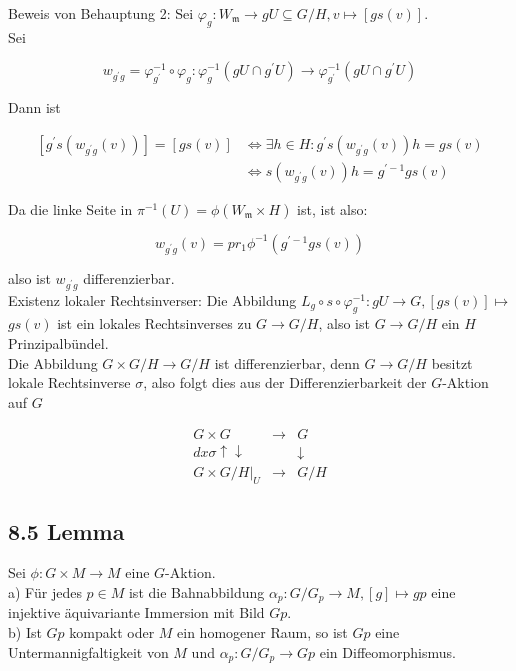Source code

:\documentclass[10pt, letterpaper]{article}
\begin{document}
Beweis von Behauptung 2: Sei $\varphi_{g}: W_{\mathfrak{m}} \rightarrow g U \subseteq G / H, v \mapsto[g s(v)]$.\\
Sei

$$
w_{g^{\prime} g}=\varphi_{g^{\prime}}^{-1} \circ \varphi_{g}: \varphi_{g}^{-1}\left(g U \cap g^{\prime} U\right) \rightarrow \varphi_{g^{\prime}}^{-1}\left(g U \cap g^{\prime} U\right)
$$

Dann ist

$$
\begin{aligned}
{\left[g^{\prime} s\left(w_{g^{\prime} g}(v)\right)\right]=[g s(v)] } & \Leftrightarrow \exists h \in H: g^{\prime} s\left(w_{g^{\prime} g}(v)\right) h=g s(v) \\
& \Leftrightarrow s\left(w_{g^{\prime} g}(v)\right) h=g^{\prime-1} g s(v)
\end{aligned}
$$

Da die linke Seite in $\pi^{-1}(U)=\phi\left(W_{\mathfrak{m}} \times H\right)$ ist, ist also:

$$
w_{g^{\prime} g}(v)=p r_{1} \phi^{-1}\left(g^{\prime-1} g s(v)\right)
$$

also ist $w_{g^{\prime} g}$ differenzierbar.\\
Existenz lokaler Rechtsinverser: Die Abbildung $L_{g} \circ s \circ \varphi_{g}^{-1}: g U \rightarrow G,[g s(v)] \mapsto$ $g s(v)$ ist ein lokales Rechtsinverses zu $G \rightarrow G / H$, also ist $G \rightarrow G / H$ ein $H$ Prinzipalbündel.\\
Die Abbildung $G \times G / H \rightarrow G / H$ ist differenzierbar, denn $G \rightarrow G / H$ besitzt lokale Rechtsinverse $\sigma$, also folgt dies aus der Differenzierbarkeit der $G$-Aktion auf $G$

$$
\begin{array}{ccc}
G \times G & \longrightarrow & G \\
d x \sigma \uparrow \downarrow & & \downarrow \\
G \times G /\left.H\right|_{U} & \longrightarrow & G / H
\end{array}
$$

\subsection*{8.5 Lemma}
Sei $\phi: G \times M \rightarrow M$ eine $G$-Aktion.\\
a) Für jedes $p \in M$ ist die Bahnabbildung $\alpha_{p}: G / G_{p} \rightarrow M,[g] \mapsto g p$ eine injektive äquivariante Immersion mit Bild $G p$.\\
b) Ist $G p$ kompakt oder $M$ ein homogener Raum, so ist $G p$ eine Untermannigfaltigkeit von $M$ und $\alpha_{p}: G / G_{p} \rightarrow G p$ ein Diffeomorphismus.
\end{document}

▸ **Task details**: Return each line of the entries that holds the string "sigma".

▸ **Problem solution**:
Die Abbildung $G \times G / H \rightarrow G / H$ ist differenzierbar, denn $G \rightarrow G / H$ besitzt lokale Rechtsinverse $\sigma$, also folgt dies aus der Differenzierbarkeit der $G$-Aktion auf $G$
d x \sigma \uparrow \downarrow & & \downarrow \\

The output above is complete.